Instructions for the task => Every line of the data below that holds the string "some" needs to be reported.

Records shown =>
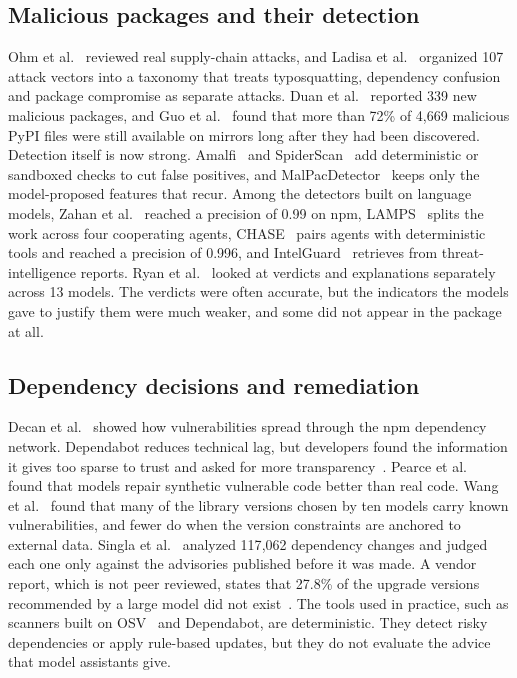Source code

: \documentclass[conference]{IEEEtran}
\begin{document}
\subsection{Malicious packages and their detection}
Ohm et al.~\cite{ohm2020} reviewed real supply-chain attacks, and Ladisa et al.~\cite{ladisa2023} organized 107
attack vectors into a taxonomy that treats typosquatting, dependency confusion and package compromise as separate
attacks. Duan et al.~\cite{duan2021} reported 339 new malicious packages, and Guo et al.~\cite{guo2023} found that
more than 72\% of 4{,}669 malicious PyPI files were still available on mirrors long after they had been discovered.
Detection itself is now strong. Amalfi~\cite{sejfia2022} and SpiderScan~\cite{huang2024} add deterministic or
sandboxed checks to cut false positives, and MalPacDetector~\cite{wang2025mal} keeps only the model-proposed
features that recur. Among the detectors built on language models, Zahan et al.~\cite{zahan2025} reached a
precision of 0.99 on npm, LAMPS~\cite{zeshan2026} splits the work across four cooperating agents,
CHASE~\cite{toda2025} pairs agents with deterministic tools and reached a precision of 0.996, and
IntelGuard~\cite{guo2026} retrieves from threat-intelligence reports. Ryan et al.~\cite{ryan2026} looked at
verdicts and explanations separately across 13 models. The verdicts were often accurate, but the indicators the
models gave to justify them were much weaker, and some did not appear in the package at all.

\subsection{Dependency decisions and remediation}
Decan et al.~\cite{decan2018} showed how vulnerabilities spread through the npm dependency network. Dependabot
reduces technical lag, but developers found the information it gives too sparse to trust and asked for more
transparency~\cite{he2023}. Pearce et al.~\cite{pearce2023} found that models repair synthetic vulnerable code
better than real code. Wang et al.~\cite{wang2026} found that many of the library versions chosen by ten models
carry known vulnerabilities, and fewer do when the version constraints are anchored to external data. Singla
et al.~\cite{singla2026} analyzed 117{,}062 dependency changes and judged each one only against the advisories
published before it was made. A vendor report, which is not peer reviewed, states that 27.8\% of the upgrade
versions recommended by a large model did not exist~\cite{sonatype2026}. The tools used in practice, such as
scanners built on OSV~\cite{osv} and Dependabot, are deterministic. They detect risky dependencies or apply
rule-based updates, but they do not evaluate the advice that model assistants give.
\end{document}
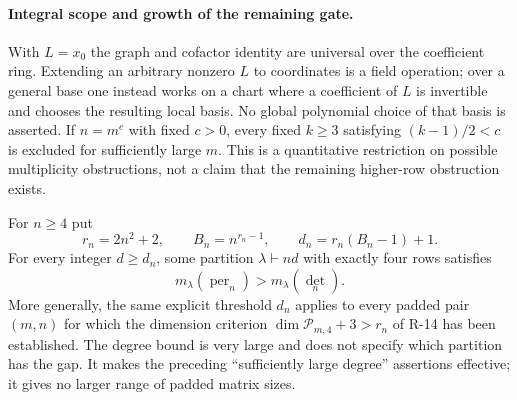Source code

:\paragraph{Integral scope and growth of the remaining gate.}
With $L=x_0$ the graph and cofactor identity are universal over the coefficient ring. Extending an arbitrary nonzero $L$ to coordinates is a field operation; over a general base one instead works on a chart where a coefficient of $L$ is invertible and chooses the resulting local basis. No global polynomial choice of that basis is asserted. If $n=m^c$ with fixed $c>0$, every fixed $k\geq3$ satisfying $(k-1)/2<c$ is excluded for sufficiently large $m$. This is a quantitative restriction on possible multiplicity obstructions, not a claim that the remaining higher-row obstruction exists.
\begin{proposition}\label{G-10}
For $n\geq4$ put
\[
 r_n=2n^2+2,\qquad B_n=n^{r_n-1},\qquad
 d_n=r_n(B_n-1)+1.
\]
For every integer $d\geq d_n$, some partition $\lambda\vdash nd$
with exactly four rows satisfies
\[
 m_\lambda(\operatorname{per}_n)>m_\lambda(\det_n).
\]
More generally, the same explicit threshold $d_n$ applies to every
padded pair $(m,n)$ for which the dimension criterion
$\dim\mathcal P_{m,4}+3>r_n$ of R-14 has been established.
The degree bound is very large and does not specify which partition
has the gap. It makes the preceding ``sufficiently large degree''
assertions effective; it gives no larger range of padded matrix sizes.
\end{proposition}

The answer =>
models gave to justify them were much weaker, and some did not appear in the package at all.
For every integer $d\geq d_n$, some partition $\lambda\vdash nd$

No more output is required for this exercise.